Virgin Blue Holdings, Australia's second biggest airline, is facing a full-year loss of up to A$80 million as it accounts for rising fuel costs and a spate of natural disasters on both sides of the Tasman.
The airline, which entered a trans-Tasman alliance with Air New Zealand, expects to make a pre-tax loss of between A$30 million and A$80 million this financial year, ending June 30.
Virgin said it faces an extra A$50 million from rising fuel costs, A$15 million from Christchurch's earthquake and some A$50 million from the Queensland floods and Cyclone Yasi.

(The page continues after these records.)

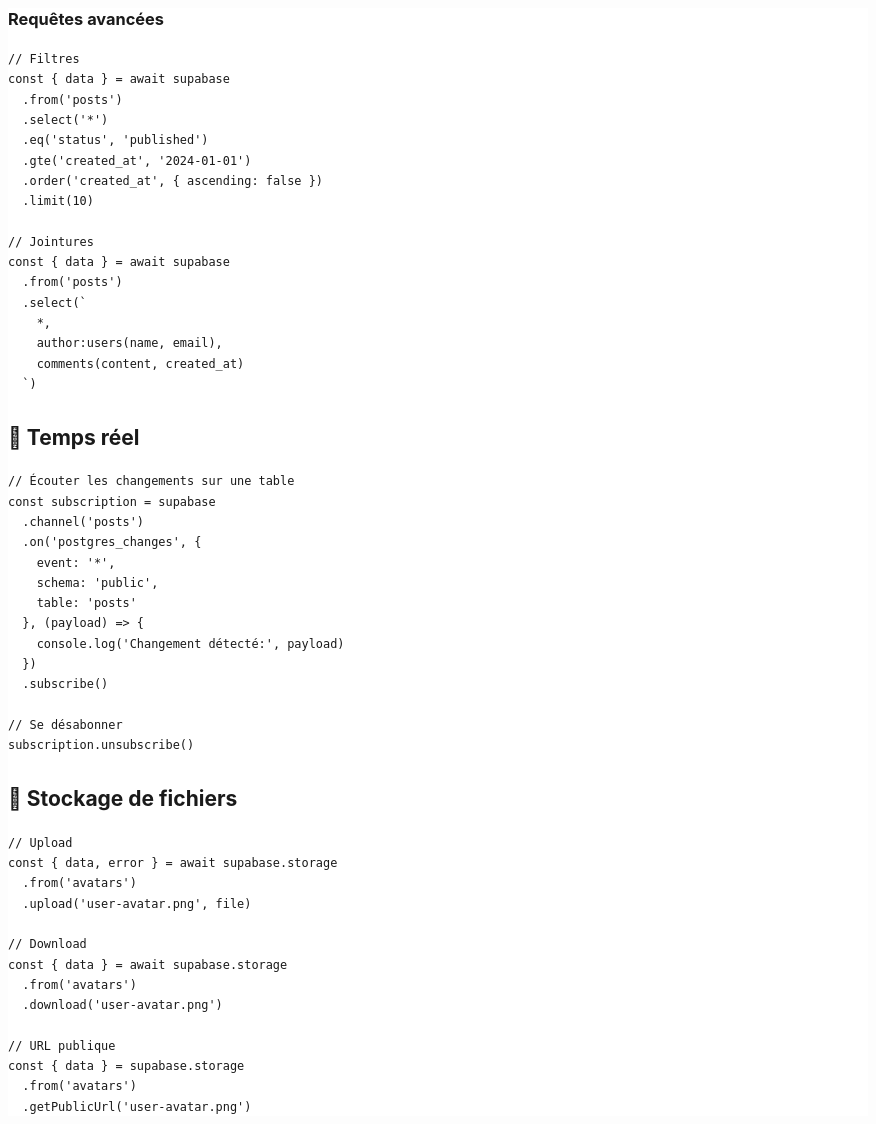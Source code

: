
 ```tsx
```

### Requêtes avancées

```tsx
// Filtres
const { data } = await supabase
  .from('posts')
  .select('*')
  .eq('status', 'published')
  .gte('created_at', '2024-01-01')
  .order('created_at', { ascending: false })
  .limit(10)

// Jointures
const { data } = await supabase
  .from('posts')
  .select(`
    *,
    author:users(name, email),
    comments(content, created_at)
  `)
```

## 🔄 Temps réel

```tsx
// Écouter les changements sur une table
const subscription = supabase
  .channel('posts')
  .on('postgres_changes', {
    event: '*',
    schema: 'public',
    table: 'posts'
  }, (payload) => {
    console.log('Changement détecté:', payload)
  })
  .subscribe()

// Se désabonner
subscription.unsubscribe()
```

## 📁 Stockage de fichiers

```tsx
// Upload
const { data, error } = await supabase.storage
  .from('avatars')
  .upload('user-avatar.png', file)

// Download
const { data } = await supabase.storage
  .from('avatars')
  .download('user-avatar.png')

// URL publique
const { data } = supabase.storage
  .from('avatars')
  .getPublicUrl('user-avatar.png')
```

"We have witnessed an unprecedented number of significant events in an extraordinarily short period of time, including natural disasters and a sharp spike in fuel prices," chief executive John Borghetti said in a statement.
"These events have severely impacted consumer confidence, resulting in a slower than usual recovery in tourism."

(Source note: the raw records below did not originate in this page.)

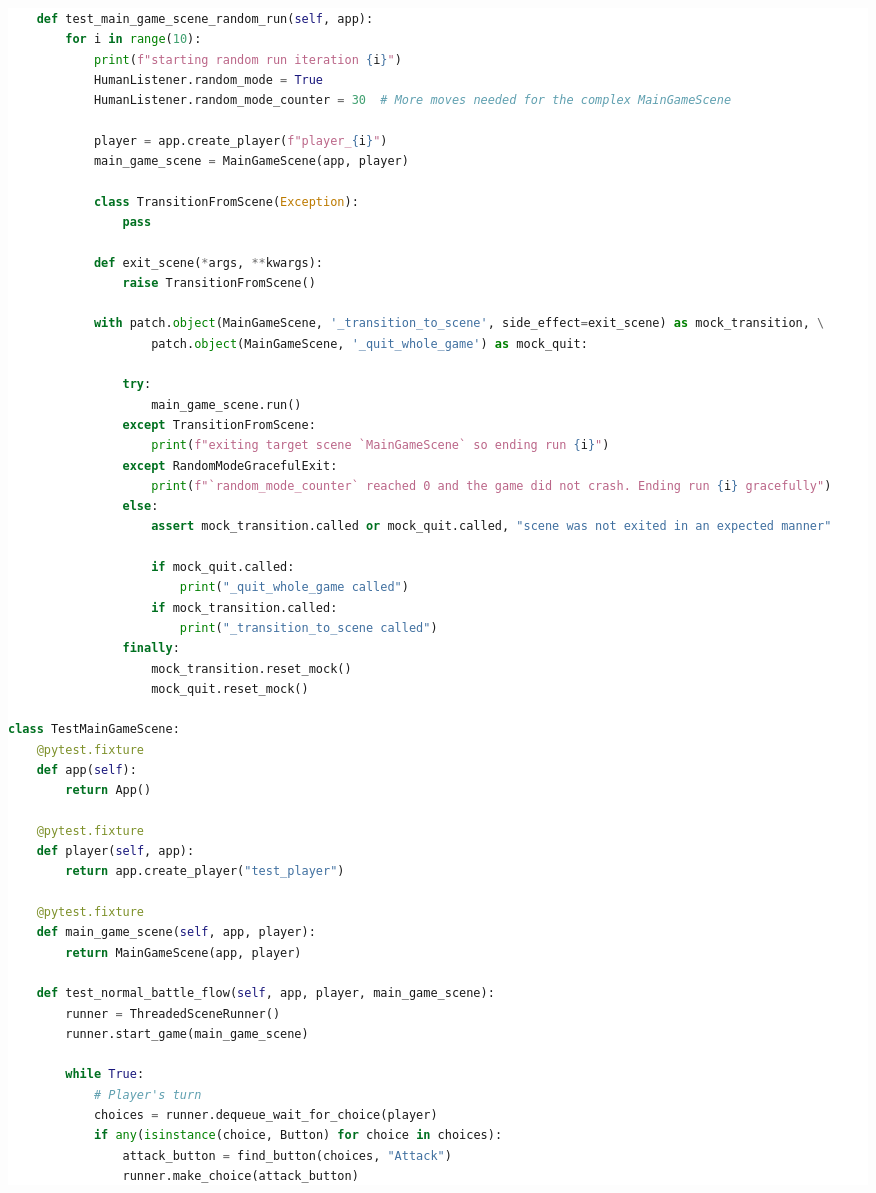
 ```python main_game/tests/test_main_game_scene.py
    def test_main_game_scene_random_run(self, app):
        for i in range(10):
            print(f"starting random run iteration {i}")
            HumanListener.random_mode = True
            HumanListener.random_mode_counter = 30  # More moves needed for the complex MainGameScene

            player = app.create_player(f"player_{i}")
            main_game_scene = MainGameScene(app, player)

            class TransitionFromScene(Exception):
                pass

            def exit_scene(*args, **kwargs):
                raise TransitionFromScene()

            with patch.object(MainGameScene, '_transition_to_scene', side_effect=exit_scene) as mock_transition, \
                    patch.object(MainGameScene, '_quit_whole_game') as mock_quit:

                try:
                    main_game_scene.run()
                except TransitionFromScene:
                    print(f"exiting target scene `MainGameScene` so ending run {i}")
                except RandomModeGracefulExit:
                    print(f"`random_mode_counter` reached 0 and the game did not crash. Ending run {i} gracefully")
                else:
                    assert mock_transition.called or mock_quit.called, "scene was not exited in an expected manner"

                    if mock_quit.called:
                        print("_quit_whole_game called")
                    if mock_transition.called:
                        print("_transition_to_scene called")
                finally:
                    mock_transition.reset_mock()
                    mock_quit.reset_mock()

class TestMainGameScene:
    @pytest.fixture
    def app(self):
        return App()

    @pytest.fixture
    def player(self, app):
        return app.create_player("test_player")

    @pytest.fixture
    def main_game_scene(self, app, player):
        return MainGameScene(app, player)

    def test_normal_battle_flow(self, app, player, main_game_scene):
        runner = ThreadedSceneRunner()
        runner.start_game(main_game_scene)

        while True:
            # Player's turn
            choices = runner.dequeue_wait_for_choice(player)
            if any(isinstance(choice, Button) for choice in choices):
                attack_button = find_button(choices, "Attack")
                runner.make_choice(attack_button)

```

The profit downgrade is the second this year, and comes after Air NZ took a 15 per cent strategic stake in Virgin to protect the airlines' alliance.
Air NZ paid A$145 million, or 44 Australian cents a share, for the investment, and have made a paper loss of almost $40 million since the purchase.

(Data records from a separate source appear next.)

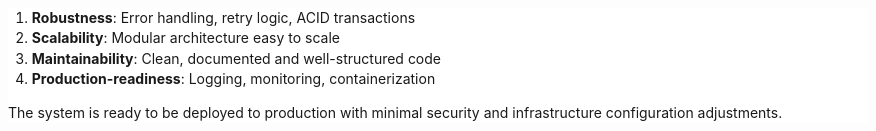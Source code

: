 1. **Robustness**: Error handling, retry logic, ACID transactions
2. **Scalability**: Modular architecture easy to scale
3. **Maintainability**: Clean, documented and well-structured code
4. **Production-readiness**: Logging, monitoring, containerization

The system is ready to be deployed to production with minimal security and infrastructure configuration adjustments.
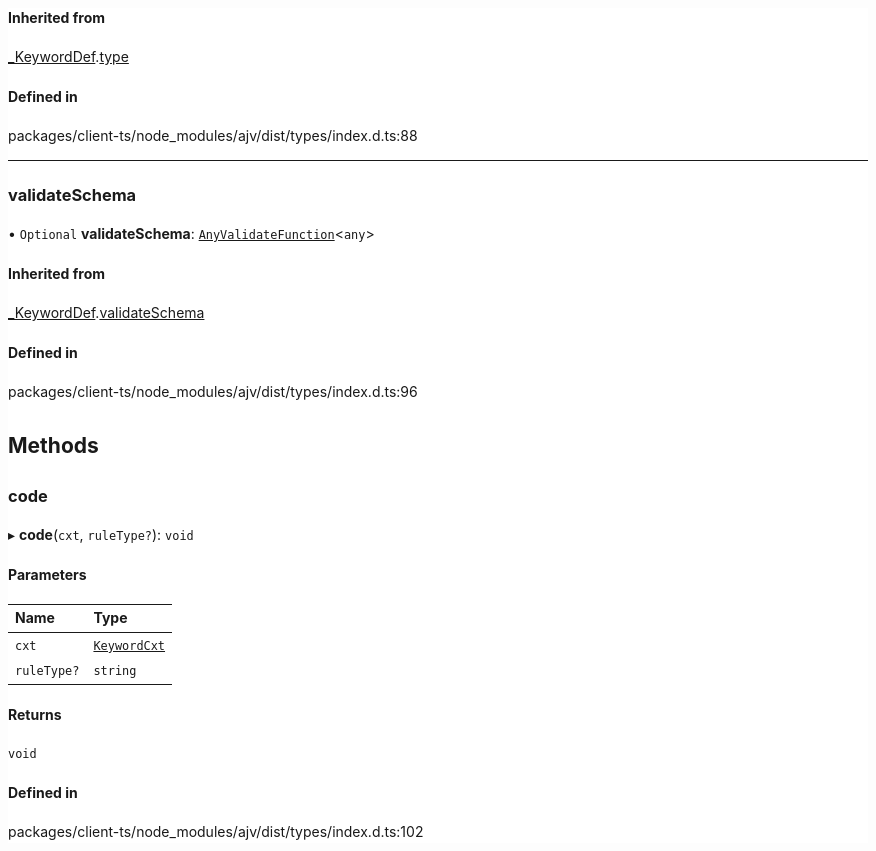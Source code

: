 #### Inherited from

[_KeywordDef](verida_web_helpers._internal_._KeywordDef.md).[type](verida_web_helpers._internal_._KeywordDef.md#type)

#### Defined in

packages/client-ts/node_modules/ajv/dist/types/index.d.ts:88

___

### validateSchema

• `Optional` **validateSchema**: [`AnyValidateFunction`](../modules/verida_web_helpers._internal_.md#anyvalidatefunction)<`any`\>

#### Inherited from

[_KeywordDef](verida_web_helpers._internal_._KeywordDef.md).[validateSchema](verida_web_helpers._internal_._KeywordDef.md#validateschema)

#### Defined in

packages/client-ts/node_modules/ajv/dist/types/index.d.ts:96

## Methods

### code

▸ **code**(`cxt`, `ruleType?`): `void`

#### Parameters

| Name | Type |
| :------ | :------ |
| `cxt` | [`KeywordCxt`](../classes/verida_web_helpers._internal_.KeywordCxt.md) |
| `ruleType?` | `string` |

#### Returns

`void`

#### Defined in

packages/client-ts/node_modules/ajv/dist/types/index.d.ts:102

Shares in Virgin were unchanged at 33 cents in trading on the ASX yesterday, valuing Air NZ's stake at almost A$109 million.
Shares in Air NZ fell 0.9 per cent to $1.10 in trading today, and have slumped more than a quarter this year.
New Zealand's national carrier expects to make a loss in the second half of this year due to rising fuel costs and the Japan and Christchurch earthquakes.
Earlier this week, Air NZ's Baa3 credit rating outlook was put on 'negative' from 'stable' by Moody's due to the difficulties facing the airline industry.